Start by finding three vectors, each of which is orthogonal to two of the given basis vectors and then try and find a matrix $A$ which transforms each basis vector into the vector you've found orthogonal to the other two. This matrix gives you the inner product.
I would first work out the matrix representation $A'$ of the inner product with respect to the given basis, because then the columns of $A'$ are just the vectors that you've already found (since you want to transform each basis element into each of these vectors). It is important that you express the vectors you've found in terms of the basis given, and not the standard basis for this part.
Once you've done this, we can relate $A$ and $A'$ by $A = P^{\dagger}A'P$ where $P$ is the change of basis matrix from the given basis to the standard basis.

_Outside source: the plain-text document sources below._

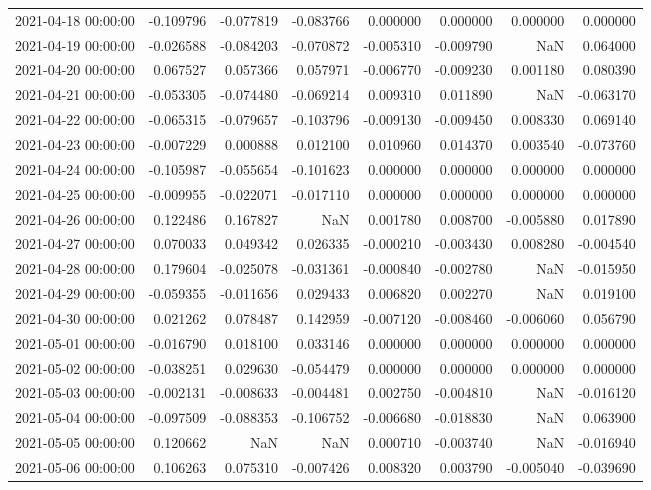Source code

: \begin{tabular}{lrrrrrrr}
2021-04-18 00:00:00 & -0.109796 & -0.077819 & -0.083766 & 0.000000 & 0.000000 & 0.000000 & 0.000000 \\
2021-04-19 00:00:00 & -0.026588 & -0.084203 & -0.070872 & -0.005310 & -0.009790 & NaN & 0.064000 \\
2021-04-20 00:00:00 & 0.067527 & 0.057366 & 0.057971 & -0.006770 & -0.009230 & 0.001180 & 0.080390 \\
2021-04-21 00:00:00 & -0.053305 & -0.074480 & -0.069214 & 0.009310 & 0.011890 & NaN & -0.063170 \\
2021-04-22 00:00:00 & -0.065315 & -0.079657 & -0.103796 & -0.009130 & -0.009450 & 0.008330 & 0.069140 \\
2021-04-23 00:00:00 & -0.007229 & 0.000888 & 0.012100 & 0.010960 & 0.014370 & 0.003540 & -0.073760 \\
2021-04-24 00:00:00 & -0.105987 & -0.055654 & -0.101623 & 0.000000 & 0.000000 & 0.000000 & 0.000000 \\
2021-04-25 00:00:00 & -0.009955 & -0.022071 & -0.017110 & 0.000000 & 0.000000 & 0.000000 & 0.000000 \\
2021-04-26 00:00:00 & 0.122486 & 0.167827 & NaN & 0.001780 & 0.008700 & -0.005880 & 0.017890 \\
2021-04-27 00:00:00 & 0.070033 & 0.049342 & 0.026335 & -0.000210 & -0.003430 & 0.008280 & -0.004540 \\
2021-04-28 00:00:00 & 0.179604 & -0.025078 & -0.031361 & -0.000840 & -0.002780 & NaN & -0.015950 \\
2021-04-29 00:00:00 & -0.059355 & -0.011656 & 0.029433 & 0.006820 & 0.002270 & NaN & 0.019100 \\
2021-04-30 00:00:00 & 0.021262 & 0.078487 & 0.142959 & -0.007120 & -0.008460 & -0.006060 & 0.056790 \\
2021-05-01 00:00:00 & -0.016790 & 0.018100 & 0.033146 & 0.000000 & 0.000000 & 0.000000 & 0.000000 \\
2021-05-02 00:00:00 & -0.038251 & 0.029630 & -0.054479 & 0.000000 & 0.000000 & 0.000000 & 0.000000 \\
2021-05-03 00:00:00 & -0.002131 & -0.008633 & -0.004481 & 0.002750 & -0.004810 & NaN & -0.016120 \\
2021-05-04 00:00:00 & -0.097509 & -0.088353 & -0.106752 & -0.006680 & -0.018830 & NaN & 0.063900 \\
2021-05-05 00:00:00 & 0.120662 & NaN & NaN & 0.000710 & -0.003740 & NaN & -0.016940 \\
2021-05-06 00:00:00 & 0.106263 & 0.075310 & -0.007426 & 0.008320 & 0.003790 & -0.005040 & -0.039690 \\

\end{tabular}
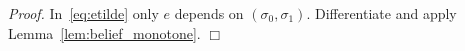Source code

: \noindent\textit{Proof.} In~\eqref{eq:etilde} only $e$ depends on $(\sigma_0,\sigma_1)$. Differentiate and apply Lemma~\ref{lem:belief_monotone}. $\Box$
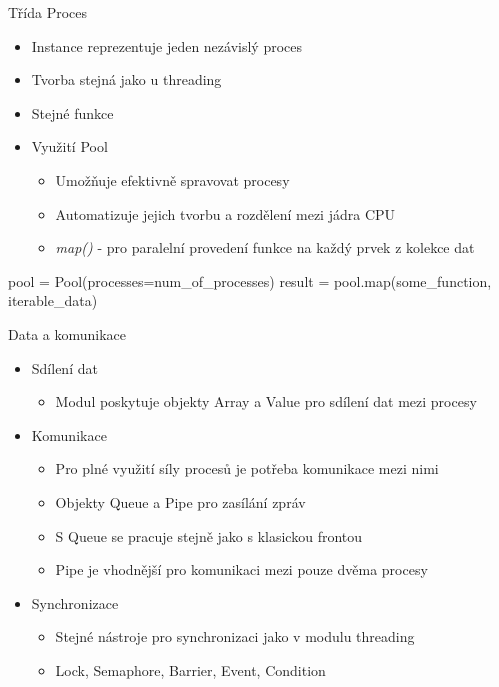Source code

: \documentclass{beamer}
\begin{document}
\begin{frame}[fragile]{Třída Proces}
    \begin{itemize}
        \item Instance reprezentuje jeden nezávislý proces
        \item Tvorba stejná jako u threading
        \item Stejné funkce
        \vskip 0.25in

        \item Využití Pool
        \begin{itemize}
            \item Umožňuje efektivně spravovat procesy
            \item Automatizuje jejich tvorbu a rozdělení mezi jádra CPU
            \item \textit{map()} - pro paralelní provedení funkce na každý prvek z kolekce dat
        \end{itemize}
    \end{itemize}
    \scriptsize
    \begin{semiverbatim}
    pool = Pool(processes=num_of_processes) 
    result = pool.map(some_function, iterable_data)
    \end{semiverbatim}  
\end{frame}

\begin{frame}{Data a komunikace}
    \begin{itemize}
        \item Sdílení dat
        \begin{itemize}
            \item Modul poskytuje objekty Array a Value pro sdílení dat mezi procesy
        \end{itemize}

        \item Komunikace
        \begin{itemize}
            \item Pro plné využití síly procesů je potřeba komunikace mezi nimi
            \item Objekty Queue a Pipe pro zasílání zpráv
            \item S Queue se pracuje stejně jako s klasickou frontou
            \item Pipe je vhodnější pro komunikaci mezi pouze dvěma procesy
        \end{itemize}
        \item Synchronizace
        \begin{itemize}
            \item Stejné nástroje pro synchronizaci jako v modulu threading
            \item Lock, Semaphore, Barrier, Event, Condition
        \end{itemize}
    \end{itemize}
\end{frame}
\end{document}
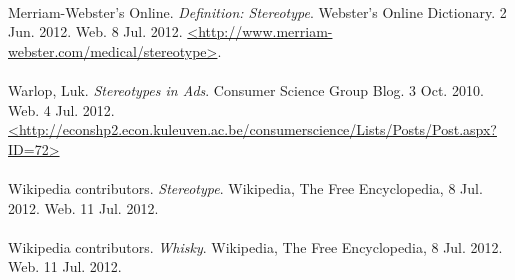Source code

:\paragraph{}
Merriam-Webster's Online. \emph{Definition: Stereotype}. Webster's Online Dictionary. 2 Jun. 2012. Web. 8 Jul. 2012. \url{<http://www.merriam-webster.com/medical/stereotype>}.
\paragraph{}
Warlop, Luk. \emph{Stereotypes in Ads}. Consumer Science Group Blog. 3 Oct. 2010. Web. 4 Jul. 2012. \url{<http://econshp2.econ.kuleuven.ac.be/consumerscience/Lists/Posts/Post.aspx?ID=72>}
\paragraph{}
Wikipedia contributors. \emph{Stereotype}. Wikipedia, The Free Encyclopedia, 8 Jul. 2012. Web. 11 Jul. 2012.
\paragraph{}
Wikipedia contributors. \emph{Whisky}. Wikipedia, The Free Encyclopedia, 8 Jul. 2012. Web. 11 Jul. 2012.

The standard method of orthogonalisation works like this:
1) take a basis $\{a_n\}$
2) take first vector $a_1$ , normalise it, call it the first vector in the new basis: $$b_1:=\frac{a_1}{\sqrt{\langle a_1,a_1\rangle}}.$$
3) take second vector $a_2$, find its component orthogonal to the first vector in the new basis: $$a'_2=a_2- \langle a_2,b_1\rangle b_1 ,$$ normalise it, then call it the second vector in the new basis:
$$b_2:=\frac{a'_2}{\sqrt{\langle a'_2,a'_2\rangle}}.$$
4) repeat for all consecutive vectors - orthogonalisation comes for all previous vectors in new basis: $$a_k'=a_k- \sum_{j=1}^{k-1} \langle a_k,b_j\rangle b_j,\quad b_k= \frac{a_k'}{\sqrt{\langle a_k',a_k'\rangle}}.$$
So, let's take a canonical basis in $P_2[x]$: $\{1,x,x^2\}$.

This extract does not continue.